She’s here to support you through your slumber setbacks.
Although most Americans sleep with two pillows, Missouri physical therapist Sammy Spiegel recently revealed why you may want to reconsider that position.
“Resist the urge to use two pillows for your head at night when you go to sleep,” Spiegel declared in a TikTok that’s amassed 397,000 views.
She explained that consistently hunching over a desk can lead to poor posture, and over time, this can result in a noticeable curve in the upper back. This curve is known as a dowager’s hump, which affects 2 in 5 adults over 55.
Spiegel said the two-pillow system — which she dubbed “two-pillow syndrome” — contributes to poor posture. She also advised against mattresses that conform to the shape of your body.
“Be careful not to give into those,” she warned. “Because all of a sudden, you’re conforming to your curves that you’re having through the day, and then you’re like, ‘Ugh, I can’t reverse that.’”
Spiegel suggested letting the neck and spine stretch back into a straight position by using a flat pillow or a rolled-up towel behind your neck.
Other sleep specialists generally recommend dozing with just one pillow behind the head because it allows for a more natural alignment of the spine and neck, lowering the risk of pain and discomfort.

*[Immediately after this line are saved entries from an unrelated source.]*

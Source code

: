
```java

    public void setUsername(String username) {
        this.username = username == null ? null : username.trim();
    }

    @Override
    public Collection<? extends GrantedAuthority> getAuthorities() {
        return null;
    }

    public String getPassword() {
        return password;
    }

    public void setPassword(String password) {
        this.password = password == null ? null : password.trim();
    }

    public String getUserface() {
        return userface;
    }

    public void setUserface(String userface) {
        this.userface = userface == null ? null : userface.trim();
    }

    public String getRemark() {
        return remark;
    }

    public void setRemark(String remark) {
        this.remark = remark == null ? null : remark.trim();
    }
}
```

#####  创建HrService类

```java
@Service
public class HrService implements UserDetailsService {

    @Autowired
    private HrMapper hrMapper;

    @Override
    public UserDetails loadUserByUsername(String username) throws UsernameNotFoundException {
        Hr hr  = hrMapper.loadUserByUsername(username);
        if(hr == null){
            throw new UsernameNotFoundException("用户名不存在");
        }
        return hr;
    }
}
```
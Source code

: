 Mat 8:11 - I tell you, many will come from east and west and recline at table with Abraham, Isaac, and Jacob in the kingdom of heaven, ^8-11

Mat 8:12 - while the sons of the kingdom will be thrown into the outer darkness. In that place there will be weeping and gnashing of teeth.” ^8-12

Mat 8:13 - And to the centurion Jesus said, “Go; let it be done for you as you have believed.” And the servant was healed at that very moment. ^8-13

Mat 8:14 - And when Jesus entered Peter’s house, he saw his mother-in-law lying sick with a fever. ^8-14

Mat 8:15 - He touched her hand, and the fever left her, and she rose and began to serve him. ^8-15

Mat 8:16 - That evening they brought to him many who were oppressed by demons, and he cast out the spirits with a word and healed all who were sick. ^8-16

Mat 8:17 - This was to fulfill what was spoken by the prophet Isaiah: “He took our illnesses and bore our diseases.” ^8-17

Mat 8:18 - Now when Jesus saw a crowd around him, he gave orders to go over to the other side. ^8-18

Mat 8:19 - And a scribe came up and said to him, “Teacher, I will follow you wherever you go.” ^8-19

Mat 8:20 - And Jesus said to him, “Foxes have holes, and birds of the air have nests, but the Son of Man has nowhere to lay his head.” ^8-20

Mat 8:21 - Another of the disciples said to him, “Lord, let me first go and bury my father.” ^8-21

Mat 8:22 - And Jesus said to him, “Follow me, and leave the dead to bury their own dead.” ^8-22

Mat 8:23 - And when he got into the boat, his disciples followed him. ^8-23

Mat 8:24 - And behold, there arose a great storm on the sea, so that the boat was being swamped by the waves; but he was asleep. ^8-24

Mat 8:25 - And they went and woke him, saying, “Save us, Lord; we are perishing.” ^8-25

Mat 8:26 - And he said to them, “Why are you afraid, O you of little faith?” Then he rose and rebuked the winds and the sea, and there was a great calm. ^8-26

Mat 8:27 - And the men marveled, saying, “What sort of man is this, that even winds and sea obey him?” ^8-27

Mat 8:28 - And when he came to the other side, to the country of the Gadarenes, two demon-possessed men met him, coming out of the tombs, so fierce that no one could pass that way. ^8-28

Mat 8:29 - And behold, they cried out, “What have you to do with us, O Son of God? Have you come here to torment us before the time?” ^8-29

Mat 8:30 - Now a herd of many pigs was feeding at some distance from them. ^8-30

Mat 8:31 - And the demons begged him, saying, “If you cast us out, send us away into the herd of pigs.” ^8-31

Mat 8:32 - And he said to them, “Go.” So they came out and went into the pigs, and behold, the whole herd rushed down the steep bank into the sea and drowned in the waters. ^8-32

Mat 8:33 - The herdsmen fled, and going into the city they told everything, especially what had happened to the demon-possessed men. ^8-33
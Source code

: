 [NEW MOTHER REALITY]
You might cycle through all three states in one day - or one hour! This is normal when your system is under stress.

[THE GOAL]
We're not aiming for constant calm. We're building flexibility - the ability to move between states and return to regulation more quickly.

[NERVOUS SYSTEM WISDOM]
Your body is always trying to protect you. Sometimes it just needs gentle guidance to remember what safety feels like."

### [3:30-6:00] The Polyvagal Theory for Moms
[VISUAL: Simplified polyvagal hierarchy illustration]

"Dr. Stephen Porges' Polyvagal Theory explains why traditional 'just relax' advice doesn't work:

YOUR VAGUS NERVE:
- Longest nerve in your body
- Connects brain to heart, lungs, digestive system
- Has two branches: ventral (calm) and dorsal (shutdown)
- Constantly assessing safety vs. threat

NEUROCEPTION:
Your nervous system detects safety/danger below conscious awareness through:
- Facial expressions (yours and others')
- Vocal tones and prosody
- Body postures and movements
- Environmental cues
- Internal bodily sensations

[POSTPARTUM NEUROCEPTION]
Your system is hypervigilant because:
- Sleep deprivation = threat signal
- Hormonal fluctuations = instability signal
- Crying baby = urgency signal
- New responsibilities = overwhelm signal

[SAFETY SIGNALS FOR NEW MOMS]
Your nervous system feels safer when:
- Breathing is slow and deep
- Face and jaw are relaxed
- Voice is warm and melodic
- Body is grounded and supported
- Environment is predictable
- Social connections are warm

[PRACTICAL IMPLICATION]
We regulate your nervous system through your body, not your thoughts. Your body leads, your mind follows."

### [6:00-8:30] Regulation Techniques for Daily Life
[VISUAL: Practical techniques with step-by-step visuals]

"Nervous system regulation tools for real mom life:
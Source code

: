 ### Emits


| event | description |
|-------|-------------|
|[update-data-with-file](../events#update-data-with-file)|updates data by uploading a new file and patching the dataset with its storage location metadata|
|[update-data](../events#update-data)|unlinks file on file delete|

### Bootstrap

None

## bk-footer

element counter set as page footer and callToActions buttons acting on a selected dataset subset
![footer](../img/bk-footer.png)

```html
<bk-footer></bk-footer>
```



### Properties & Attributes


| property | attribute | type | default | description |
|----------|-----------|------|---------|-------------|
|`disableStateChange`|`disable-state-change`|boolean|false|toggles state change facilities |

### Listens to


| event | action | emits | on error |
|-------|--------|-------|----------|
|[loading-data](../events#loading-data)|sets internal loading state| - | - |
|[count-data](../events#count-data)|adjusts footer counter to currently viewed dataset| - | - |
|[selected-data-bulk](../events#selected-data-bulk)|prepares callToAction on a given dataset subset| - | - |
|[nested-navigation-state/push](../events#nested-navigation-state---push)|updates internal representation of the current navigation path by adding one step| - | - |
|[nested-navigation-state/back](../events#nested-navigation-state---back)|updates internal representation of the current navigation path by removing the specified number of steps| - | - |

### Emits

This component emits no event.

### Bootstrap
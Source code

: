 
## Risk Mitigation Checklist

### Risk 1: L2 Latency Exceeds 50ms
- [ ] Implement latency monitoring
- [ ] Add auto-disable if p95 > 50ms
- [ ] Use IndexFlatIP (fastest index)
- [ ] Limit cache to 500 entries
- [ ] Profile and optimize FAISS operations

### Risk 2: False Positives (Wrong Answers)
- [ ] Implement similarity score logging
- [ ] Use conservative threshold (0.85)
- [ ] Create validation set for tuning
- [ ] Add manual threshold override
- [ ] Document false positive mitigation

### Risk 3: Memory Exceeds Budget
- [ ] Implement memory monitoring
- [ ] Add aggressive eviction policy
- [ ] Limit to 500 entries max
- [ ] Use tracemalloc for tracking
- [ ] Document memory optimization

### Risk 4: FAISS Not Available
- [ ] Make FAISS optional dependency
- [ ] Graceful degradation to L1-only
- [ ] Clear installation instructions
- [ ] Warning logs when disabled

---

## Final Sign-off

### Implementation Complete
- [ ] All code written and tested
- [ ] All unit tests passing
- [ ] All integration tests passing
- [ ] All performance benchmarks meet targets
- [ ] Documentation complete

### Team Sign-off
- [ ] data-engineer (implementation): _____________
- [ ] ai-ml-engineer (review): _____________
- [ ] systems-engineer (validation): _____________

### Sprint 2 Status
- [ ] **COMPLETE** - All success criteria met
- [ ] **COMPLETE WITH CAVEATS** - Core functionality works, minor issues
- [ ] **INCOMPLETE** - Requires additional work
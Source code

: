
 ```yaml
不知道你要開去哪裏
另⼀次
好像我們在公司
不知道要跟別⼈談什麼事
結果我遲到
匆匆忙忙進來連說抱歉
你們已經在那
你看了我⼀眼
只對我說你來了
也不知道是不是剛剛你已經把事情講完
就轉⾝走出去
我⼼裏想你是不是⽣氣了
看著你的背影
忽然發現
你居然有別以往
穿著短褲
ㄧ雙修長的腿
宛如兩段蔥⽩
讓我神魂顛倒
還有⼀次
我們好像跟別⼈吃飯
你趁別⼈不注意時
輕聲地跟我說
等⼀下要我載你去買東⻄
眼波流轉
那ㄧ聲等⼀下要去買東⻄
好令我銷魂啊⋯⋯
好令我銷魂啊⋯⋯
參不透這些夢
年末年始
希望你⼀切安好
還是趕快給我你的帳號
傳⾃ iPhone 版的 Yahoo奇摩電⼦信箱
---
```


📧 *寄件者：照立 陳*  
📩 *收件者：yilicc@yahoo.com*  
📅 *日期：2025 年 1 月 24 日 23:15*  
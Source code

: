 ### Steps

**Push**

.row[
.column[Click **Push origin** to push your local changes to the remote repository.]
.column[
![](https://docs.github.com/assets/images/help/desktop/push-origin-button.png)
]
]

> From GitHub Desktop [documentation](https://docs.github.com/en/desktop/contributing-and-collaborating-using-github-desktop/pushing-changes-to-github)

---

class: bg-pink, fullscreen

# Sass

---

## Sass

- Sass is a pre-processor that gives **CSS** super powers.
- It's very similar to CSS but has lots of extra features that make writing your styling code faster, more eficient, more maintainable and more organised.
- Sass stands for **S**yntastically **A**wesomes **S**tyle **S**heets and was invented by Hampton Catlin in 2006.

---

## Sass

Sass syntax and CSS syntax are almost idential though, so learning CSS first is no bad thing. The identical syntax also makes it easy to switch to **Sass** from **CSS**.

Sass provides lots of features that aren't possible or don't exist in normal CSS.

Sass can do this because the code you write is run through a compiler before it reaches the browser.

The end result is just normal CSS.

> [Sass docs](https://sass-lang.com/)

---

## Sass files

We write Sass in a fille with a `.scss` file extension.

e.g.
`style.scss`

But people who suffer from sleep apnea or acid reflux may prefer two pillows to elevate their head and upper body, keeping airways open and preventing stomach acid from traveling upwards.
A second pillow can come in handy in other ways. Sleep experts typically advise sleeping on your back with a pillow under your knees and another supporting your neck to maintain proper spinal alignment.
Side sleepers may also want a second pillow — to put between their knees to ensure they don’t curl up into the fetal position.
And stomach sleepers, unfortunately, need to wake up. Sleeping on your stomach flattens the natural curve of the spine, putting undue pressure on muscles and joints. Switch it up!
A stretch to help your neck
Spiegel suggested two-pillow acolytes stretch their thoracic spine to help improve posture and increase mobility. Here’s how it works:
- Press your lower back against a wall and bend your knees.
- Bring the back of your head to the wall without letting your back arch.
- Round your shoulders back and forth in an arched position with your palms facing outward. Press your spine into the wall.
- If you don’t have pain from those moves, bend your arms and slowly move them upward against the wall until they touch above your head.
- If you struggle to get your neck to touch the wall, roll up a towel and put it behind your head.